> [Task inputs]:

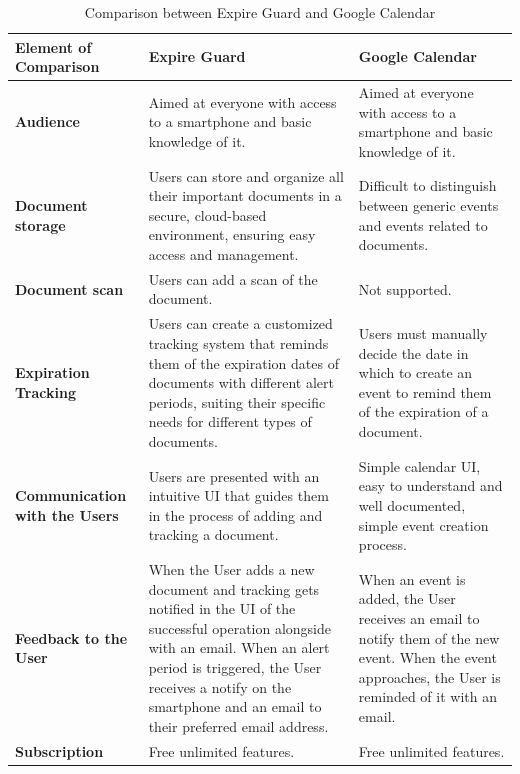 \begin{table}[H]
	
	\begin{tabularx}{\textwidth}{|X|X|X|}
		\hline
		\textbf{Element of Comparison} & \textbf{Expire Guard} & \textbf{Google Calendar} \\ 
		\hline
		\textbf{Audience} & Aimed at everyone with access to a smartphone and basic knowledge of it. & Aimed at everyone with access to a smartphone and basic knowledge of it. \\
		\hline
		\textbf{Document storage} & Users can store and organize all their important documents in a secure, cloud-based environment, ensuring easy access and management. & Difficult to distinguish between generic events and events related to documents. \\
		\hline
		\textbf{Document scan} & Users can add a scan of the document. & Not supported. \\
		\hline
		\textbf{Expiration Tracking} & Users can create a customized tracking system that reminds them of the expiration dates of documents with different alert periods, suiting their specific needs for different types of documents. & Users must manually decide the date in which to create an event to remind them of the expiration of a document. \\
		\hline
		\textbf{Communication with the Users} & Users are presented with an intuitive UI that guides them in the process of adding and tracking a document. & Simple calendar UI, easy to understand and well documented, simple event creation process. \\
		\hline
		\textbf{Feedback to the User} & When the User adds a new document and tracking gets notified in the UI of the successful operation alongside with an email. When an alert period is triggered, the User receives a notify on the smartphone and an email to their preferred email address. & When an event is added, the User receives an email to notify them of the new event. When the event approaches, the User is reminded of it with an email. \\
		\hline
		\textbf{Subscription} & Free unlimited features. & Free unlimited features. \\
		\hline
	\end{tabularx}
	\caption{Comparison between Expire Guard and Google Calendar}
\end{table}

> [Problem details]: From the data above, copy each line with the string "smartphone" in it.

> [Answer below]:
		\textbf{Audience} & Aimed at everyone with access to a smartphone and basic knowledge of it. & Aimed at everyone with access to a smartphone and basic knowledge of it. \\
		\textbf{Feedback to the User} & When the User adds a new document and tracking gets notified in the UI of the successful operation alongside with an email. When an alert period is triggered, the User receives a notify on the smartphone and an email to their preferred email address. & When an event is added, the User receives an email to notify them of the new event. When the event approaches, the User is reminded of it with an email. \\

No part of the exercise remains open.